══ Given information ══
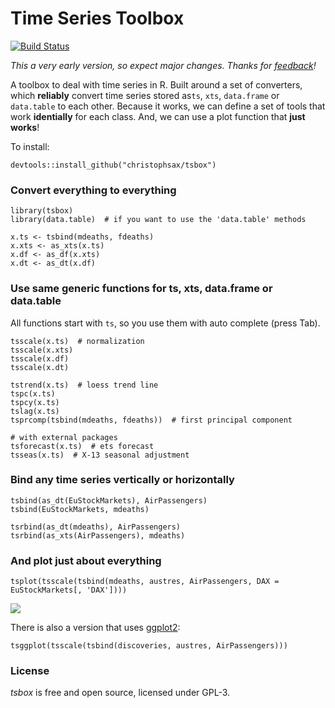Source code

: Time Series Toolbox
===================

[![Build Status](https://travis-ci.org/christophsax/tsbox.svg?branch=master)](https://travis-ci.org/christophsax/tsbox)

*This a very early version, so expect major changes. Thanks for [feedback](mailto:christoph.sax@gmail.com)!*

A toolbox to deal with time series in R. Built around a set of converters, which
**reliably** convert time series stored as`ts`, `xts`, `data.frame` or
`data.table` to each other. Because it works, we can define a set of tools that
work **identially** for each class. And, we can use a plot function that
**just works**!

To install:
```
devtools::install_github("christophsax/tsbox")
```

### Convert everything to everything

```
library(tsbox)
library(data.table)  # if you want to use the 'data.table' methods

x.ts <- tsbind(mdeaths, fdeaths) 
x.xts <- as_xts(x.ts)
x.df <- as_df(x.xts)
x.dt <- as_dt(x.df)
```

### Use same generic functions for ts, xts, data.frame or data.table

All functions start with `ts`, so you use them with auto complete (press Tab).

```
tsscale(x.ts)  # normalization
tsscale(x.xts)
tsscale(x.df)
tsscale(x.dt)

tstrend(x.ts)  # loess trend line
tspc(x.ts)
tspcy(x.ts)
tslag(x.ts)
tsprcomp(tsbind(mdeaths, fdeaths))  # first principal component

# with external packages
tsforecast(x.ts)  # ets forecast
tsseas(x.ts)  # X-13 seasonal adjustment
```

### Bind any time series vertically or horizontally

```
tsbind(as_dt(EuStockMarkets), AirPassengers)
tsbind(EuStockMarkets, mdeaths)

tsrbind(as_dt(mdeaths), AirPassengers)
tsrbind(as_xts(AirPassengers), mdeaths)
```

### And plot just about everything

```
tsplot(tsscale(tsbind(mdeaths, austres, AirPassengers, DAX = EuStockMarkets[, 'DAX'])))
```
![](https://github.com/christophsax/tsbox/raw/master/inst/docs/myfig.png)


There is also a version that uses [ggplot2](https://CRAN.R-project.org/package=ggplot2):

```
tsggplot(tsscale(tsbind(discoveries, austres, AirPassengers)))
```


### License

*tsbox* is free and open source, licensed under GPL-3. 

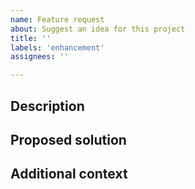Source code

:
```yaml
---
name: Feature request
about: Suggest an idea for this project
title: ''
labels: 'enhancement'
assignees: ''

---
```


## Description

<!-- What new capability would you like in garnett? -->

## Proposed solution

<!-- How should this capability be implemented? -->
<!-- What might the user API look like? -->

## Additional context

<!-- What additional information is helpful to understand this request? -->
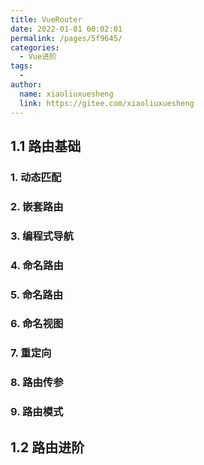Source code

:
 ```yaml
---
title: VueRouter
date: 2022-01-01 00:02:01
permalink: /pages/5f9645/
categories:
  - Vue进阶
tags:
  - 
author: 
  name: xiaoliuxuesheng
  link: https://gitee.com/xiaoliuxuesheng
---
```


## 1.1 路由基础

### 1. 动态匹配

### 2. 嵌套路由

### 3. 编程式导航

### 4. 命名路由

### 5. 命名路由

### 6. 命名视图

### 7. 重定向

### 8. 路由传参

### 9. 路由模式

## 1.2 路由进阶

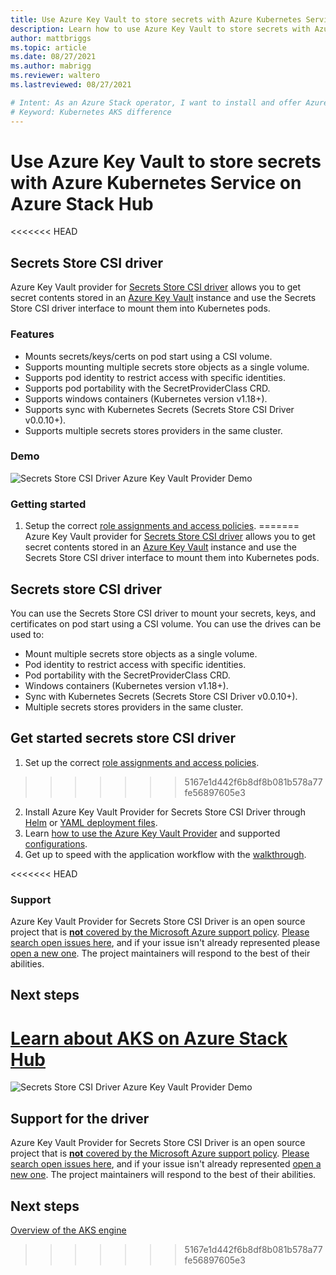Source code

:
 ```yaml
---
title: Use Azure Key Vault to store secrets with Azure Kubernetes Service on Azure Stack Hub
description: Learn how to use Azure Key Vault to store secrets with Azure Kubernetes Service on Azure Stack Hub
author: mattbriggs
ms.topic: article
ms.date: 08/27/2021
ms.author: mabrigg
ms.reviewer: waltero
ms.lastreviewed: 08/27/2021

# Intent: As an Azure Stack operator, I want to install and offer Azure Kubernetes Service on Azure Stack Hub so my supported user can offer containerized solutions.
# Keyword: Kubernetes AKS difference
---
```


# Use Azure Key Vault to store secrets with Azure Kubernetes Service on Azure Stack Hub

<<<<<<< HEAD
## Secrets Store CSI driver

Azure Key Vault provider for [Secrets Store CSI driver](https://github.com/kubernetes-sigs/secrets-store-csi-driver) allows you to get secret contents stored in an [Azure Key Vault](/azure/key-vault/general/overview) instance and use the Secrets Store CSI driver interface to mount them into Kubernetes pods.

### Features

- Mounts secrets/keys/certs on pod start using a CSI volume.
- Supports mounting multiple secrets store objects as a single volume.
- Supports pod identity to restrict access with specific identities.
- Supports pod portability with the SecretProviderClass CRD.
- Supports windows containers (Kubernetes version v1.18+).
- Supports sync with Kubernetes Secrets (Secrets Store CSI Driver v0.0.10+).
- Supports multiple secrets stores providers in the same cluster.

### Demo

![Secrets Store CSI Driver Azure Key Vault Provider Demo](media/aks-how-to-store-secrets/demo.gif)

### Getting started

1. Setup the correct [role assignments and access policies](https://azure.github.io/secrets-store-csi-driver-provider-azure/configurations/identity-access-modes/).
=======
Azure Key Vault provider for [Secrets Store CSI driver](https://github.com/kubernetes-sigs/secrets-store-csi-driver) allows you to get secret contents stored in an [Azure Key Vault](/azure/key-vault/general/overview) instance and use the Secrets Store CSI driver interface to mount them into Kubernetes pods.

## Secrets store CSI driver

You can use the Secrets Store CSI driver to mount your secrets, keys, and certificates on pod start using a CSI volume. You can use the drives can be used to:

- Mount multiple secrets store objects as a single volume.
- Pod identity to restrict access with specific identities.
- Pod portability with the SecretProviderClass CRD.
- Windows containers (Kubernetes version v1.18+).
- Sync with Kubernetes Secrets (Secrets Store CSI Driver v0.0.10+).
- Multiple secrets stores providers in the same cluster.
## Get started secrets store CSI driver

1. Set up the correct [role assignments and access policies](https://azure.github.io/secrets-store-csi-driver-provider-azure/configurations/identity-access-modes/).
>>>>>>> 5167e1d442f6b8df8b081b578a77fe56897605e3
2. Install Azure Key Vault Provider for Secrets Store CSI Driver through [Helm](https://azure.github.io/secrets-store-csi-driver-provider-azure/getting-started/installation/#deployment-using-helm) or [YAML deployment files](https://azure.github.io/secrets-store-csi-driver-provider-azure/getting-started/installation/#using-deployment-yamls). 
3. Learn [how to use the Azure Key Vault Provider](https://azure.github.io/secrets-store-csi-driver-provider-azure/getting-started/usage/) and supported [configurations](https://azure.github.io/secrets-store-csi-driver-provider-azure/configurations/).
4. Get up to speed with the application workflow with the [walkthrough](https://azure.github.io/secrets-store-csi-driver-provider-azure/demos/standard-walkthrough/).

<<<<<<< HEAD
### Support

Azure Key Vault Provider for Secrets Store CSI Driver is an open source project that is [**not** covered by the Microsoft Azure support policy](https://support.microsoft.com/help/2941892/support-for-linux-and-open-source-technology-in-azure). [Please search open issues here](https://github.com/Azure/secrets-store-csi-driver-provider-azure/issues), and if your issue isn't already represented please [open a new one](https://github.com/Azure/secrets-store-csi-driver-provider-azure/issues/new/choose). The project maintainers will respond to the best of their abilities.

## Next steps

[Learn about AKS on Azure Stack Hub](aks-overview.md)
=======
![Secrets Store CSI Driver Azure Key Vault Provider Demo](media/aks-how-to-store-secrets/demo.gif)
## Support for the driver

Azure Key Vault Provider for Secrets Store CSI Driver is an open source project that is [**not** covered by the Microsoft Azure support policy](https://support.microsoft.com/help/2941892/support-for-linux-and-open-source-technology-in-azure). [Please search open issues here](https://github.com/Azure/secrets-store-csi-driver-provider-azure/issues), and if your issue isn't already represented [open a new one](https://github.com/Azure/secrets-store-csi-driver-provider-azure/issues/new/choose). The project maintainers will respond to the best of their abilities.

## Next steps

[Overview of the AKS engine](azure-stack-kubernetes-aks-engine-overview.md)
>>>>>>> 5167e1d442f6b8df8b081b578a77fe56897605e3

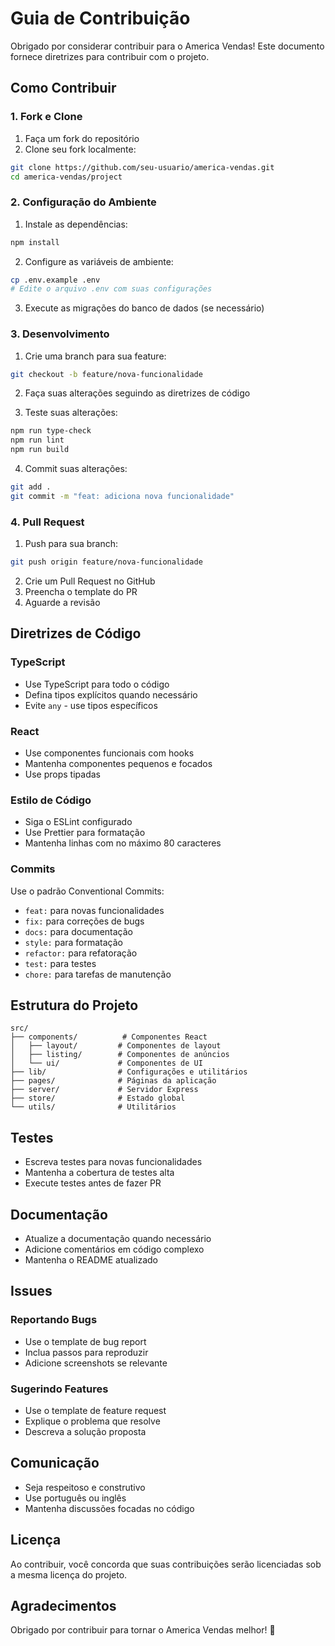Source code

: # Guia de Contribuição

Obrigado por considerar contribuir para o America Vendas! Este documento fornece diretrizes para contribuir com o projeto.

## Como Contribuir

### 1. Fork e Clone

1. Faça um fork do repositório
2. Clone seu fork localmente:
```bash
git clone https://github.com/seu-usuario/america-vendas.git
cd america-vendas/project
```

### 2. Configuração do Ambiente

1. Instale as dependências:
```bash
npm install
```

2. Configure as variáveis de ambiente:
```bash
cp .env.example .env
# Edite o arquivo .env com suas configurações
```

3. Execute as migrações do banco de dados (se necessário)

### 3. Desenvolvimento

1. Crie uma branch para sua feature:
```bash
git checkout -b feature/nova-funcionalidade
```

2. Faça suas alterações seguindo as diretrizes de código

3. Teste suas alterações:
```bash
npm run type-check
npm run lint
npm run build
```

4. Commit suas alterações:
```bash
git add .
git commit -m "feat: adiciona nova funcionalidade"
```

### 4. Pull Request

1. Push para sua branch:
```bash
git push origin feature/nova-funcionalidade
```

2. Crie um Pull Request no GitHub
3. Preencha o template do PR
4. Aguarde a revisão

## Diretrizes de Código

### TypeScript
- Use TypeScript para todo o código
- Defina tipos explícitos quando necessário
- Evite `any` - use tipos específicos

### React
- Use componentes funcionais com hooks
- Mantenha componentes pequenos e focados
- Use props tipadas

### Estilo de Código
- Siga o ESLint configurado
- Use Prettier para formatação
- Mantenha linhas com no máximo 80 caracteres

### Commits
Use o padrão Conventional Commits:
- `feat:` para novas funcionalidades
- `fix:` para correções de bugs
- `docs:` para documentação
- `style:` para formatação
- `refactor:` para refatoração
- `test:` para testes
- `chore:` para tarefas de manutenção

## Estrutura do Projeto

```
src/
├── components/          # Componentes React
│   ├── layout/         # Componentes de layout
│   ├── listing/        # Componentes de anúncios
│   └── ui/             # Componentes de UI
├── lib/                # Configurações e utilitários
├── pages/              # Páginas da aplicação
├── server/             # Servidor Express
├── store/              # Estado global
└── utils/              # Utilitários
```

## Testes

- Escreva testes para novas funcionalidades
- Mantenha a cobertura de testes alta
- Execute testes antes de fazer PR

## Documentação

- Atualize a documentação quando necessário
- Adicione comentários em código complexo
- Mantenha o README atualizado

## Issues

### Reportando Bugs
- Use o template de bug report
- Inclua passos para reproduzir
- Adicione screenshots se relevante

### Sugerindo Features
- Use o template de feature request
- Explique o problema que resolve
- Descreva a solução proposta

## Comunicação

- Seja respeitoso e construtivo
- Use português ou inglês
- Mantenha discussões focadas no código

## Licença

Ao contribuir, você concorda que suas contribuições serão licenciadas sob a mesma licença do projeto.

## Agradecimentos

Obrigado por contribuir para tornar o America Vendas melhor! 🚀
═══
● What is required
Where a line of the data includes the string "containers", list that line.

● Response to this task
- Supports windows containers (Kubernetes version v1.18+).
- Windows containers (Kubernetes version v1.18+).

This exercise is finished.